20.  It is scary to think a child’s understanding of “normal” behavior will come largely from their interactions with their parents (especially for me).

21.  Babies can sleep through loud noises and constant jostling, but not the act of laying them down in their crib.

22.  You are surprised the first time your baby picks up a bad habit…then you remember who their parents are.

23.  There is no such thing as “baby’s first words” just a point when you give them credit for their babbling.

24.  There is absolutely no correlation between how hard you work during the day and how the house looks at the end of it.

25.  You know your child knows right from wrong when calling their name causes them to run faster towards trouble.

26. There is no sense cleaning the kitchen before a toddler’s meal time — or any room at any time for that matter.

27. Toddlers will gladly put dog food & other non-food items in their mouth, but will still refuse to eat dinner.

28.  Every baby gets a million blankets, but its something special when they prefer the old one from your wife’s childhood.

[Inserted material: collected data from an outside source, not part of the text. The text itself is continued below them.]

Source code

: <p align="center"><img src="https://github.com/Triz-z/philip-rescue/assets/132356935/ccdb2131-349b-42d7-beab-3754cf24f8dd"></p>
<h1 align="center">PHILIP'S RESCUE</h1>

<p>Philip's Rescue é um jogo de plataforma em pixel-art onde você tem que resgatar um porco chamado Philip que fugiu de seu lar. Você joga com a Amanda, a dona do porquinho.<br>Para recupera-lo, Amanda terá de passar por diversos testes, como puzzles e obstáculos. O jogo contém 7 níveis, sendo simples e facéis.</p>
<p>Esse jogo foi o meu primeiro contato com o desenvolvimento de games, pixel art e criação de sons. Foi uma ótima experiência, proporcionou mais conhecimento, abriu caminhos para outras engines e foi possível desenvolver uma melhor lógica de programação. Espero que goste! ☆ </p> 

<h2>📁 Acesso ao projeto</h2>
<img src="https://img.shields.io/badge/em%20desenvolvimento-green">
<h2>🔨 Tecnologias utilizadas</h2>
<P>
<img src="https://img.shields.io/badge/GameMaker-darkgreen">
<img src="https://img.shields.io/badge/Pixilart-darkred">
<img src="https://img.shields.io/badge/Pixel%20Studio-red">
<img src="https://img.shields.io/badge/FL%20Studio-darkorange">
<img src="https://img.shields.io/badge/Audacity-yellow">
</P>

29.  Doing tasks with an 18 mo old “helper” takes much longer, but is so worth it!

30.  When working on teaching anatomy it is not wise to ask “Where is your nose” followed by “Where is Daddy’s mouth”

31.  You will do things you never imagined doing just to help and comfort your daughter if she is in pain.  (Let’s just say this FFF deals with constipation and leave it at that.)

32.  Apple Sauce is not easy to get out of a computer keyboard.

33.  There is no snooze button on a baby monitor and toddlers won’t grant requests for “10 more minutes of sleep.”

34.  You spend 6 months trying to teach toddlers words and the next 6 months trying to figure out what they are saying.

35. Potty training happens not when the parents are ready, but when the child is tired of peeing on themselves.
36. Children learning to potty train are not fans of the automatic flushing feature of public toilets.

37. When your child discovers the joys of headphones it’s a good day for all. No more silly songs stuck in your head.

38. The same child can look so sweet at 9am, yet look like pure evil at 3am (and vice versa)

39. One nice thing about your child growing up is you can blame mismatched clothes on “they picked their own outfit.”

40. Being a father to a toddler means not being surprised to find an elmo spoon and eye drops in your shoes.

  1. Dave
    July 30th, 2009 at 11:48 | #1

    Would love to hear how you learned lesson #8!